**Required work**: Pictures are to be left out. Copy exactly, and only, the lines from the start of the entries below to the line with "0:20:40| Thank you.", both included.

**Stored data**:
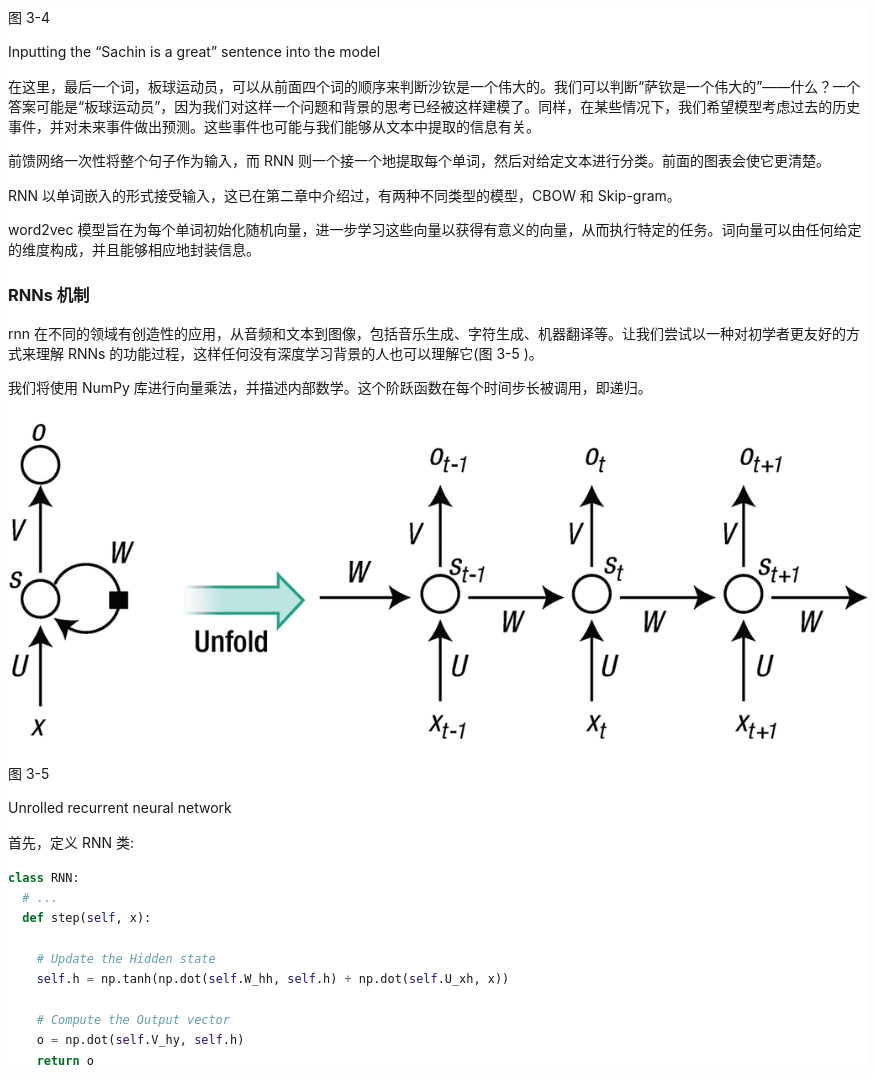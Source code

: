图 3-4

Inputting the “Sachin is a great” sentence into the model

在这里，最后一个词，板球运动员，可以从前面四个词的顺序来判断沙钦是一个伟大的。我们可以判断“萨钦是一个伟大的”——什么？一个答案可能是“板球运动员”，因为我们对这样一个问题和背景的思考已经被这样建模了。同样，在某些情况下，我们希望模型考虑过去的历史事件，并对未来事件做出预测。这些事件也可能与我们能够从文本中提取的信息有关。

前馈网络一次性将整个句子作为输入，而 RNN 则一个接一个地提取每个单词，然后对给定文本进行分类。前面的图表会使它更清楚。

RNN 以单词嵌入的形式接受输入，这已在第二章中介绍过，有两种不同类型的模型，CBOW 和 Skip-gram。

word2vec 模型旨在为每个单词初始化随机向量，进一步学习这些向量以获得有意义的向量，从而执行特定的任务。词向量可以由任何给定的维度构成，并且能够相应地封装信息。

### RNNs 机制

rnn 在不同的领域有创造性的应用，从音频和文本到图像，包括音乐生成、字符生成、机器翻译等。让我们尝试以一种对初学者更友好的方式来理解 RNNs 的功能过程，这样任何没有深度学习背景的人也可以理解它(图 3-5 )。

我们将使用 NumPy 库进行向量乘法，并描述内部数学。这个阶跃函数在每个时间步长被调用，即递归。

![A461351_1_En_3_Fig5_HTML.png](img/A461351_1_En_3_Fig5_HTML.png)

图 3-5

Unrolled recurrent neural network

首先，定义 RNN 类:

```py
class RNN:
  # ...
  def step(self, x):

    # Update the Hidden state
    self.h = np.tanh(np.dot(self.W_hh, self.h) + np.dot(self.U_xh, x))

    # Compute the Output vector
    o = np.dot(self.V_hy, self.h)
    return o

```

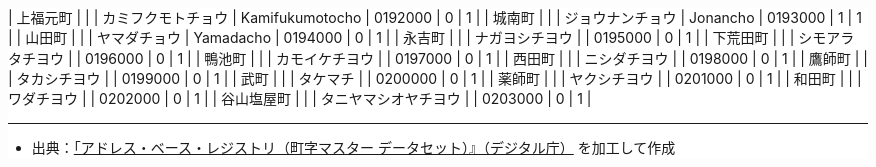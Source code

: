 | 上福元町 |  |  | カミフクモトチョウ | Kamifukumotocho | 0192000 | 0 | 1 |
| 城南町 |  |  | ジョウナンチョウ | Jonancho | 0193000 | 1 | 1 |
| 山田町 |  |  | ヤマダチョウ | Yamadacho | 0194000 | 0 | 1 |
| 永吉町 |  |  | ナガヨシチヨウ |  | 0195000 | 0 | 1 |
| 下荒田町 |  |  | シモアラタチヨウ |  | 0196000 | 0 | 1 |
| 鴨池町 |  |  | カモイケチヨウ |  | 0197000 | 0 | 1 |
| 西田町 |  |  | ニシダチヨウ |  | 0198000 | 0 | 1 |
| 鷹師町 |  |  | タカシチヨウ |  | 0199000 | 0 | 1 |
| 武町 |  |  | タケマチ |  | 0200000 | 0 | 1 |
| 薬師町 |  |  | ヤクシチヨウ |  | 0201000 | 0 | 1 |
| 和田町 |  |  | ワダチヨウ |  | 0202000 | 0 | 1 |
| 谷山塩屋町 |  |  | タニヤマシオヤチヨウ |  | 0203000 | 0 | 1 |

---

- 出典：[「アドレス・ベース・レジストリ（町字マスター データセット）』（デジタル庁）](https://www.digital.go.jp/policies/base_registry_address/) を加工して作成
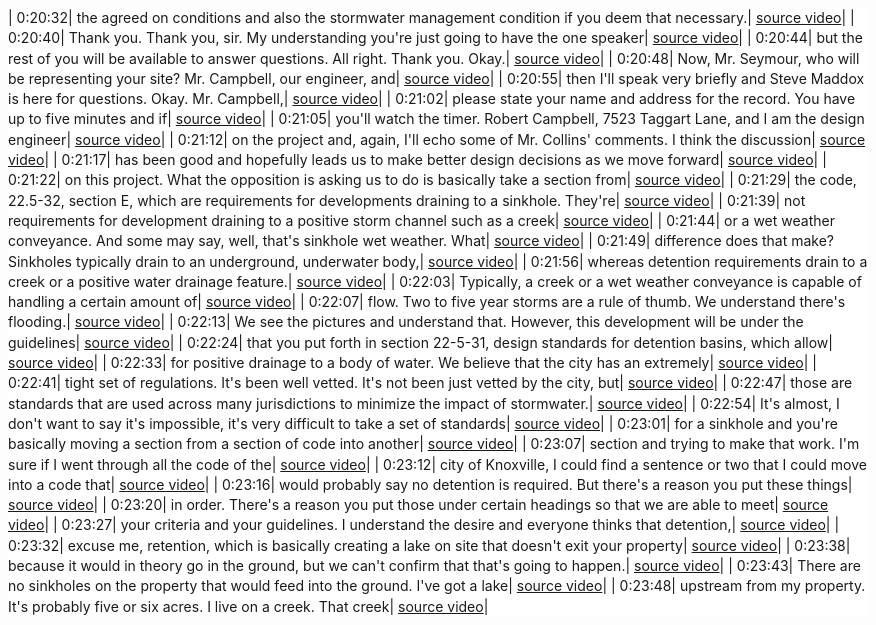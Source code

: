 | 0:20:32| the agreed on conditions and also the stormwater management condition if you deem that necessary.| [source video](https://archive.org/details/CityCouncilR265181023?start=1232)|
| 0:20:40| Thank you. Thank you, sir. My understanding you're just going to have the one speaker| [source video](https://archive.org/details/CityCouncilR265181023?start=1240)|
| 0:20:44| but the rest of you will be available to answer questions. All right. Thank you. Okay.| [source video](https://archive.org/details/CityCouncilR265181023?start=1244)|
| 0:20:48| Now, Mr. Seymour, who will be representing your site? Mr. Campbell, our engineer, and| [source video](https://archive.org/details/CityCouncilR265181023?start=1248)|
| 0:20:55| then I'll speak very briefly and Steve Maddox is here for questions. Okay. Mr. Campbell,| [source video](https://archive.org/details/CityCouncilR265181023?start=1255)|
| 0:21:02| please state your name and address for the record. You have up to five minutes and if| [source video](https://archive.org/details/CityCouncilR265181023?start=1262)|
| 0:21:05| you'll watch the timer. Robert Campbell, 7523 Taggart Lane, and I am the design engineer| [source video](https://archive.org/details/CityCouncilR265181023?start=1265)|
| 0:21:12| on the project and, again, I'll echo some of Mr. Collins' comments. I think the discussion| [source video](https://archive.org/details/CityCouncilR265181023?start=1272)|
| 0:21:17| has been good and hopefully leads us to make better design decisions as we move forward| [source video](https://archive.org/details/CityCouncilR265181023?start=1277)|
| 0:21:22| on this project. What the opposition is asking us to do is basically take a section from| [source video](https://archive.org/details/CityCouncilR265181023?start=1282)|
| 0:21:29| the code, 22.5-32, section E, which are requirements for developments draining to a sinkhole. They're| [source video](https://archive.org/details/CityCouncilR265181023?start=1289)|
| 0:21:39| not requirements for development draining to a positive storm channel such as a creek| [source video](https://archive.org/details/CityCouncilR265181023?start=1299)|
| 0:21:44| or a wet weather conveyance. And some may say, well, that's sinkhole wet weather. What| [source video](https://archive.org/details/CityCouncilR265181023?start=1304)|
| 0:21:49| difference does that make? Sinkholes typically drain to an underground, underwater body,| [source video](https://archive.org/details/CityCouncilR265181023?start=1309)|
| 0:21:56| whereas detention requirements drain to a creek or a positive water drainage feature.| [source video](https://archive.org/details/CityCouncilR265181023?start=1316)|
| 0:22:03| Typically, a creek or a wet weather conveyance is capable of handling a certain amount of| [source video](https://archive.org/details/CityCouncilR265181023?start=1323)|
| 0:22:07| flow. Two to five year storms are a rule of thumb. We understand there's flooding.| [source video](https://archive.org/details/CityCouncilR265181023?start=1327)|
| 0:22:13| We see the pictures and understand that. However, this development will be under the guidelines| [source video](https://archive.org/details/CityCouncilR265181023?start=1333)|
| 0:22:24| that you put forth in section 22-5-31, design standards for detention basins, which allow| [source video](https://archive.org/details/CityCouncilR265181023?start=1344)|
| 0:22:33| for positive drainage to a body of water. We believe that the city has an extremely| [source video](https://archive.org/details/CityCouncilR265181023?start=1353)|
| 0:22:41| tight set of regulations. It's been well vetted. It's not been just vetted by the city, but| [source video](https://archive.org/details/CityCouncilR265181023?start=1361)|
| 0:22:47| those are standards that are used across many jurisdictions to minimize the impact of stormwater.| [source video](https://archive.org/details/CityCouncilR265181023?start=1367)|
| 0:22:54| It's almost, I don't want to say it's impossible, it's very difficult to take a set of standards| [source video](https://archive.org/details/CityCouncilR265181023?start=1374)|
| 0:23:01| for a sinkhole and you're basically moving a section from a section of code into another| [source video](https://archive.org/details/CityCouncilR265181023?start=1381)|
| 0:23:07| section and trying to make that work. I'm sure if I went through all the code of the| [source video](https://archive.org/details/CityCouncilR265181023?start=1387)|
| 0:23:12| city of Knoxville, I could find a sentence or two that I could move into a code that| [source video](https://archive.org/details/CityCouncilR265181023?start=1392)|
| 0:23:16| would probably say no detention is required. But there's a reason you put these things| [source video](https://archive.org/details/CityCouncilR265181023?start=1396)|
| 0:23:20| in order. There's a reason you put those under certain headings so that we are able to meet| [source video](https://archive.org/details/CityCouncilR265181023?start=1400)|
| 0:23:27| your criteria and your guidelines. I understand the desire and everyone thinks that detention,| [source video](https://archive.org/details/CityCouncilR265181023?start=1407)|
| 0:23:32| excuse me, retention, which is basically creating a lake on site that doesn't exit your property| [source video](https://archive.org/details/CityCouncilR265181023?start=1412)|
| 0:23:38| because it would in theory go in the ground, but we can't confirm that that's going to happen.| [source video](https://archive.org/details/CityCouncilR265181023?start=1418)|
| 0:23:43| There are no sinkholes on the property that would feed into the ground. I've got a lake| [source video](https://archive.org/details/CityCouncilR265181023?start=1423)|
| 0:23:48| upstream from my property. It's probably five or six acres. I live on a creek. That creek| [source video](https://archive.org/details/CityCouncilR265181023?start=1428)|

**Answer for the task**:
Source code

:图 3-4

Inputting the “Sachin is a great” sentence into the model

在这里，最后一个词，板球运动员，可以从前面四个词的顺序来判断沙钦是一个伟大的。我们可以判断“萨钦是一个伟大的”——什么？一个答案可能是“板球运动员”，因为我们对这样一个问题和背景的思考已经被这样建模了。同样，在某些情况下，我们希望模型考虑过去的历史事件，并对未来事件做出预测。这些事件也可能与我们能够从文本中提取的信息有关。

前馈网络一次性将整个句子作为输入，而 RNN 则一个接一个地提取每个单词，然后对给定文本进行分类。前面的图表会使它更清楚。

RNN 以单词嵌入的形式接受输入，这已在第二章中介绍过，有两种不同类型的模型，CBOW 和 Skip-gram。

word2vec 模型旨在为每个单词初始化随机向量，进一步学习这些向量以获得有意义的向量，从而执行特定的任务。词向量可以由任何给定的维度构成，并且能够相应地封装信息。

### RNNs 机制

rnn 在不同的领域有创造性的应用，从音频和文本到图像，包括音乐生成、字符生成、机器翻译等。让我们尝试以一种对初学者更友好的方式来理解 RNNs 的功能过程，这样任何没有深度学习背景的人也可以理解它(图 3-5 )。

我们将使用 NumPy 库进行向量乘法，并描述内部数学。这个阶跃函数在每个时间步长被调用，即递归。

![A461351_1_En_3_Fig5_HTML.png](img/A461351_1_En_3_Fig5_HTML.png)

图 3-5

Unrolled recurrent neural network

首先，定义 RNN 类:

```py
class RNN:
  # ...
  def step(self, x):

    # Update the Hidden state
    self.h = np.tanh(np.dot(self.W_hh, self.h) + np.dot(self.U_xh, x))

    # Compute the Output vector
    o = np.dot(self.V_hy, self.h)
    return o

```

Source code

: | 上福元町 |  |  | カミフクモトチョウ | Kamifukumotocho | 0192000 | 0 | 1 |
| 城南町 |  |  | ジョウナンチョウ | Jonancho | 0193000 | 1 | 1 |
| 山田町 |  |  | ヤマダチョウ | Yamadacho | 0194000 | 0 | 1 |
| 永吉町 |  |  | ナガヨシチヨウ |  | 0195000 | 0 | 1 |
| 下荒田町 |  |  | シモアラタチヨウ |  | 0196000 | 0 | 1 |
| 鴨池町 |  |  | カモイケチヨウ |  | 0197000 | 0 | 1 |
| 西田町 |  |  | ニシダチヨウ |  | 0198000 | 0 | 1 |
| 鷹師町 |  |  | タカシチヨウ |  | 0199000 | 0 | 1 |
| 武町 |  |  | タケマチ |  | 0200000 | 0 | 1 |
| 薬師町 |  |  | ヤクシチヨウ |  | 0201000 | 0 | 1 |
| 和田町 |  |  | ワダチヨウ |  | 0202000 | 0 | 1 |
| 谷山塩屋町 |  |  | タニヤマシオヤチヨウ |  | 0203000 | 0 | 1 |

---

- 出典：[「アドレス・ベース・レジストリ（町字マスター データセット）』（デジタル庁）](https://www.digital.go.jp/policies/base_registry_address/) を加工して作成
Source code

: | 0:20:32| the agreed on conditions and also the stormwater management condition if you deem that necessary.| [source video](https://archive.org/details/CityCouncilR265181023?start=1232)|
| 0:20:40| Thank you. Thank you, sir. My understanding you're just going to have the one speaker| [source video](https://archive.org/details/CityCouncilR265181023?start=1240)|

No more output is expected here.